▶ [Task to carry out] Write back every record verbatim.

Raw data Block Start

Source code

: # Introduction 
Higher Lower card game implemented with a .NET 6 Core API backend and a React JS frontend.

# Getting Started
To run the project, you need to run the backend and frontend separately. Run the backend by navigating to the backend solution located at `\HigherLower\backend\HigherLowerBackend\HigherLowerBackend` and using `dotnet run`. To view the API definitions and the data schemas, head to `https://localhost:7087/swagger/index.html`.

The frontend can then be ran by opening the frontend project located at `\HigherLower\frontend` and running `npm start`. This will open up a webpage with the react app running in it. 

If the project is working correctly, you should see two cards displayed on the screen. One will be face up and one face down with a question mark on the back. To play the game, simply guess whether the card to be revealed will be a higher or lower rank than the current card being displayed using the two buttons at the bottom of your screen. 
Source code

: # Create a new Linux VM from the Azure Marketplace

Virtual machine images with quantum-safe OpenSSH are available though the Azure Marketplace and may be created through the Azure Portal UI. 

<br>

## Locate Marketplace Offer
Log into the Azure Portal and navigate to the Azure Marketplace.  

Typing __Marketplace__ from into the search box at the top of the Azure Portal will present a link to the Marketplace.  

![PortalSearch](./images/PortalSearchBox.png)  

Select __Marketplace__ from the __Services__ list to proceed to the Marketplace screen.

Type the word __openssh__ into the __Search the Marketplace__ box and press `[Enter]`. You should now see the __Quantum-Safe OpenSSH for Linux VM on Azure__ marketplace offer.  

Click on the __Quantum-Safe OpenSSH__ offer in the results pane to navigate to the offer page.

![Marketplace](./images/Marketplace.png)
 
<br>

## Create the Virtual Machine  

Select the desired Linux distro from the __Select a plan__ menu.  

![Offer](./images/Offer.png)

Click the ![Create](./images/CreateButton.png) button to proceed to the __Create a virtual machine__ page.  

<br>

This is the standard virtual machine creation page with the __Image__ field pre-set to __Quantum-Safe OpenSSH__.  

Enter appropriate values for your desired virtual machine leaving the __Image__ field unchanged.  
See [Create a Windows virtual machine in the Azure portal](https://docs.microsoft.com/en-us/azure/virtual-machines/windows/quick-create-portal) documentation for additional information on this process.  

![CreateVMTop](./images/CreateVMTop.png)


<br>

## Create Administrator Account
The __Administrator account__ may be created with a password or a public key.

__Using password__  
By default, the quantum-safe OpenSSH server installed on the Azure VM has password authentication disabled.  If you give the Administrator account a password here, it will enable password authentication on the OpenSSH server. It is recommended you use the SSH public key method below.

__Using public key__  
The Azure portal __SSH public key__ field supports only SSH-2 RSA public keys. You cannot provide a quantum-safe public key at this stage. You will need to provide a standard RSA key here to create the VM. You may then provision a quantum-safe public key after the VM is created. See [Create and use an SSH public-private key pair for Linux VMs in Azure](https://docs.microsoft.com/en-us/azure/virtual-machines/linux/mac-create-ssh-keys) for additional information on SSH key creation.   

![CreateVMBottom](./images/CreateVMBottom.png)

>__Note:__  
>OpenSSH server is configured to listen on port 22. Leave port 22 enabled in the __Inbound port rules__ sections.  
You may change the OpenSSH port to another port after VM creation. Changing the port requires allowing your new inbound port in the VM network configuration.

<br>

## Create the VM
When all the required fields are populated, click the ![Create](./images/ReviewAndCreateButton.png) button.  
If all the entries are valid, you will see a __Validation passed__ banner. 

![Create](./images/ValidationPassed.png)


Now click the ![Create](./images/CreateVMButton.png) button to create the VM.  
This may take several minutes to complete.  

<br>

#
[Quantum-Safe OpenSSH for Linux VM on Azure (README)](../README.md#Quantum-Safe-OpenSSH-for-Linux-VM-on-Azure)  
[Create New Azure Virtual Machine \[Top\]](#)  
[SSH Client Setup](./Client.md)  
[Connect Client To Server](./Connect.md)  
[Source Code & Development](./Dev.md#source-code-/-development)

Raw data Block End

▶ [Expected answer]
Source code

: # Introduction 
Higher Lower card game implemented with a .NET 6 Core API backend and a React JS frontend.

# Getting Started
To run the project, you need to run the backend and frontend separately. Run the backend by navigating to the backend solution located at `\HigherLower\backend\HigherLowerBackend\HigherLowerBackend` and using `dotnet run`. To view the API definitions and the data schemas, head to `https://localhost:7087/swagger/index.html`.

The frontend can then be ran by opening the frontend project located at `\HigherLower\frontend` and running `npm start`. This will open up a webpage with the react app running in it. 

If the project is working correctly, you should see two cards displayed on the screen. One will be face up and one face down with a question mark on the back. To play the game, simply guess whether the card to be revealed will be a higher or lower rank than the current card being displayed using the two buttons at the bottom of your screen. 
Source code

: # Create a new Linux VM from the Azure Marketplace

Virtual machine images with quantum-safe OpenSSH are available though the Azure Marketplace and may be created through the Azure Portal UI. 

<br>

## Locate Marketplace Offer
Log into the Azure Portal and navigate to the Azure Marketplace.  

Typing __Marketplace__ from into the search box at the top of the Azure Portal will present a link to the Marketplace.  

![PortalSearch](./images/PortalSearchBox.png)  

Select __Marketplace__ from the __Services__ list to proceed to the Marketplace screen.

Type the word __openssh__ into the __Search the Marketplace__ box and press `[Enter]`. You should now see the __Quantum-Safe OpenSSH for Linux VM on Azure__ marketplace offer.  

Click on the __Quantum-Safe OpenSSH__ offer in the results pane to navigate to the offer page.

![Marketplace](./images/Marketplace.png)
 
<br>

## Create the Virtual Machine  

Select the desired Linux distro from the __Select a plan__ menu.  

![Offer](./images/Offer.png)

Click the ![Create](./images/CreateButton.png) button to proceed to the __Create a virtual machine__ page.  

<br>

This is the standard virtual machine creation page with the __Image__ field pre-set to __Quantum-Safe OpenSSH__.  

Enter appropriate values for your desired virtual machine leaving the __Image__ field unchanged.  
See [Create a Windows virtual machine in the Azure portal](https://docs.microsoft.com/en-us/azure/virtual-machines/windows/quick-create-portal) documentation for additional information on this process.  

![CreateVMTop](./images/CreateVMTop.png)


<br>

## Create Administrator Account
The __Administrator account__ may be created with a password or a public key.

__Using password__  
By default, the quantum-safe OpenSSH server installed on the Azure VM has password authentication disabled.  If you give the Administrator account a password here, it will enable password authentication on the OpenSSH server. It is recommended you use the SSH public key method below.

__Using public key__  
The Azure portal __SSH public key__ field supports only SSH-2 RSA public keys. You cannot provide a quantum-safe public key at this stage. You will need to provide a standard RSA key here to create the VM. You may then provision a quantum-safe public key after the VM is created. See [Create and use an SSH public-private key pair for Linux VMs in Azure](https://docs.microsoft.com/en-us/azure/virtual-machines/linux/mac-create-ssh-keys) for additional information on SSH key creation.   

![CreateVMBottom](./images/CreateVMBottom.png)

>__Note:__  
>OpenSSH server is configured to listen on port 22. Leave port 22 enabled in the __Inbound port rules__ sections.  
You may change the OpenSSH port to another port after VM creation. Changing the port requires allowing your new inbound port in the VM network configuration.

<br>

## Create the VM
When all the required fields are populated, click the ![Create](./images/ReviewAndCreateButton.png) button.  
If all the entries are valid, you will see a __Validation passed__ banner. 

![Create](./images/ValidationPassed.png)


Now click the ![Create](./images/CreateVMButton.png) button to create the VM.  
This may take several minutes to complete.  

<br>

#
[Quantum-Safe OpenSSH for Linux VM on Azure (README)](../README.md#Quantum-Safe-OpenSSH-for-Linux-VM-on-Azure)  
[Create New Azure Virtual Machine \[Top\]](#)  
[SSH Client Setup](./Client.md)  
[Connect Client To Server](./Connect.md)  
[Source Code & Development](./Dev.md#source-code-/-development)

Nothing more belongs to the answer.